(Beginning of Source data)

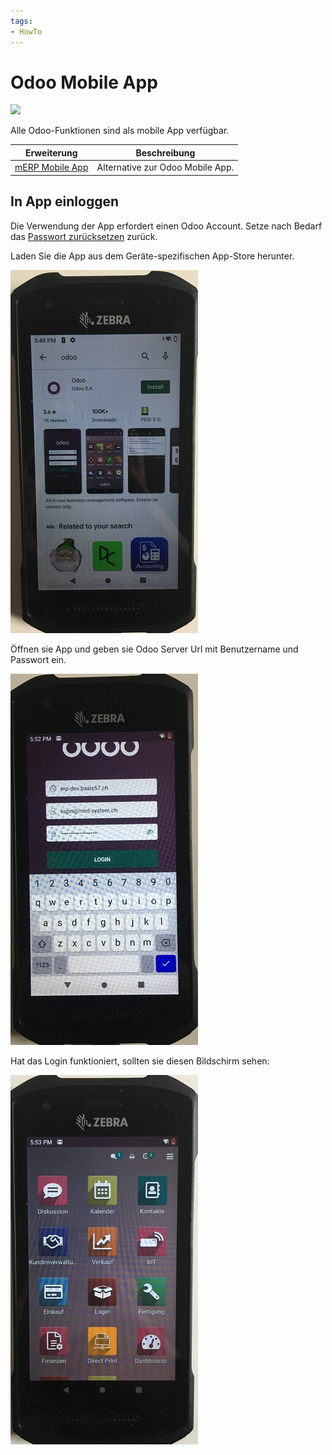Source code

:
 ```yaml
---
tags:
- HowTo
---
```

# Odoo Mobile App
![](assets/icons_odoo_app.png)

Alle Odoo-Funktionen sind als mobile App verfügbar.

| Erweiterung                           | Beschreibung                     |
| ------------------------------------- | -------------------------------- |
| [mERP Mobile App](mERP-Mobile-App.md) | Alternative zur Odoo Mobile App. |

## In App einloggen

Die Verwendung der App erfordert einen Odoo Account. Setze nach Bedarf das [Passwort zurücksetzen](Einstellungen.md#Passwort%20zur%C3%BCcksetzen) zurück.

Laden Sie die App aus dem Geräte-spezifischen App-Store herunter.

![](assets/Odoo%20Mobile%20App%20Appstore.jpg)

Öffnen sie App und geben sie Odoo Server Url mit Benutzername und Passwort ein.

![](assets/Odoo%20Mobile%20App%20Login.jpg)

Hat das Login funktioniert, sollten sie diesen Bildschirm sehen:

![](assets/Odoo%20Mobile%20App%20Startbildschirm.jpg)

(End of Source data)
(Beginning of Source data)

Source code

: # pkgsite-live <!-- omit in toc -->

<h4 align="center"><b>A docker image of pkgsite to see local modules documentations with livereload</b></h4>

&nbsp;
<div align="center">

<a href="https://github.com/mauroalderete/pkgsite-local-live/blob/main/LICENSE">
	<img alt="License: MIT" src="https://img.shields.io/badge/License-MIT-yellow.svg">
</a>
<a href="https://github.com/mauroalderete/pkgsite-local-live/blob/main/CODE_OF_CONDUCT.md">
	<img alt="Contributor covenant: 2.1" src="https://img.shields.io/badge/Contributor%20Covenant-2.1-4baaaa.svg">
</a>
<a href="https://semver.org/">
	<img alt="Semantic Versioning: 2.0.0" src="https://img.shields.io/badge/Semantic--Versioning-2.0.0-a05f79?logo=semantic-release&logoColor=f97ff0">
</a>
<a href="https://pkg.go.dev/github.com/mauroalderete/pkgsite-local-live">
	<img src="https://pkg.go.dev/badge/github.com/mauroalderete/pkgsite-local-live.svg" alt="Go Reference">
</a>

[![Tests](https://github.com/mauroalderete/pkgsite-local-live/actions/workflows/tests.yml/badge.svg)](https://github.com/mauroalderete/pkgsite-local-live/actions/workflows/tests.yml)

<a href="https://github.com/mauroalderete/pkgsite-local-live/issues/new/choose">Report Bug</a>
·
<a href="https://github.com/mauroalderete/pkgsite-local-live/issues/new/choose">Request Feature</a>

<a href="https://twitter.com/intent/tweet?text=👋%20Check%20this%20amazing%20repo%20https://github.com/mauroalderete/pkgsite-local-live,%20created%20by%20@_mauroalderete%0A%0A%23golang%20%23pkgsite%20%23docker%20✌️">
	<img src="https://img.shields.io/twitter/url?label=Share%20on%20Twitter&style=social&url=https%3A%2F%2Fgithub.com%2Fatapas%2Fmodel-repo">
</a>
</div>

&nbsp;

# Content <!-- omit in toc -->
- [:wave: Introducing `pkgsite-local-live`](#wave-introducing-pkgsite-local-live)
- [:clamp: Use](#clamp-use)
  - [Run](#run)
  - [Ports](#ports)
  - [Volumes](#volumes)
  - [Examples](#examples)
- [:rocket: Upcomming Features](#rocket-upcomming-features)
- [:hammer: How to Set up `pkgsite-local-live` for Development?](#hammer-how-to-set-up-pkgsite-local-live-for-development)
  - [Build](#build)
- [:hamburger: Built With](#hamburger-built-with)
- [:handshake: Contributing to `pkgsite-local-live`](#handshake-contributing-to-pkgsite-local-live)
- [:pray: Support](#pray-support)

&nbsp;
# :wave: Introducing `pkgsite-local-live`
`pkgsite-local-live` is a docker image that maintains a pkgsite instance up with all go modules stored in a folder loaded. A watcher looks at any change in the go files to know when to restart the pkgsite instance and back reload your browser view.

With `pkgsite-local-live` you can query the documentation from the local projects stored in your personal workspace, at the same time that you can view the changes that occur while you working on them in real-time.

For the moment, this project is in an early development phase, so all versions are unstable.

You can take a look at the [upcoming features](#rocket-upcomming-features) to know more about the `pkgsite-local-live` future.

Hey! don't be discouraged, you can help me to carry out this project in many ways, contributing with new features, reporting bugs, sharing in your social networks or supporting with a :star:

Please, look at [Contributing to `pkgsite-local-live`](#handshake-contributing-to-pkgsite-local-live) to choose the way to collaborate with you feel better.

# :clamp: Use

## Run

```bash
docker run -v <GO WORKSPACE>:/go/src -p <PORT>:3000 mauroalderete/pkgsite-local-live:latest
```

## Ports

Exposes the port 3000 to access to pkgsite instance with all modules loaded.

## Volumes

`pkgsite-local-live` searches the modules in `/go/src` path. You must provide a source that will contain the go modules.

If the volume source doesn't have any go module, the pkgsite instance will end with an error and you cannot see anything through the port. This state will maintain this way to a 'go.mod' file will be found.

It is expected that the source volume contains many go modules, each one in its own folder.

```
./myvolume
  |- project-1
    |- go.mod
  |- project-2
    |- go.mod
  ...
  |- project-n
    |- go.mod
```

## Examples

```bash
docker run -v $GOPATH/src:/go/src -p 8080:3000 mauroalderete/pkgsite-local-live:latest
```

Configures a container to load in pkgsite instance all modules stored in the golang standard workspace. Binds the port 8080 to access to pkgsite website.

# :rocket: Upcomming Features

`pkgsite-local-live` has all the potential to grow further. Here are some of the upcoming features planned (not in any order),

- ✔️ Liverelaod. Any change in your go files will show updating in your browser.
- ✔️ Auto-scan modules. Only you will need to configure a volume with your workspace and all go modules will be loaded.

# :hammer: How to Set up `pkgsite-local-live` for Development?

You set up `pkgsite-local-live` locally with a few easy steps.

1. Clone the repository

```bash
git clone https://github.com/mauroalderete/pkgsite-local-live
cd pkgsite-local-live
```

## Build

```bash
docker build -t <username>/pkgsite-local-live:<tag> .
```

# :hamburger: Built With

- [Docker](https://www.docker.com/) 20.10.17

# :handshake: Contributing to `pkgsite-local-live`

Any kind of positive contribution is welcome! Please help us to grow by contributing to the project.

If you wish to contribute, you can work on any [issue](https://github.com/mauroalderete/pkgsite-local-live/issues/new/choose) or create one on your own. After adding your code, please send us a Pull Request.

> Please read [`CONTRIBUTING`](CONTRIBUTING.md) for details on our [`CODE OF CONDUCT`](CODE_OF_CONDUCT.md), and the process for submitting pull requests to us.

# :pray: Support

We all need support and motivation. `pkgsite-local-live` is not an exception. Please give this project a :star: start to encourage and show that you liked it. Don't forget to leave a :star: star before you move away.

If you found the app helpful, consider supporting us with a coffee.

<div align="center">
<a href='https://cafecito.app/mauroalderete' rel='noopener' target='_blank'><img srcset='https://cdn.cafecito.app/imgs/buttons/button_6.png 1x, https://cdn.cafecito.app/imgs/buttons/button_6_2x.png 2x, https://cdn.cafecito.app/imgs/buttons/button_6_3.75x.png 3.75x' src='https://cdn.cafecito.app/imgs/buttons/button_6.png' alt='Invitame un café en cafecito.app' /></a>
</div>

(End of Source data)

Work request: Nothing but a number belongs in the answer: the number of lines above that contain "supporting".

Solution for this problem: 2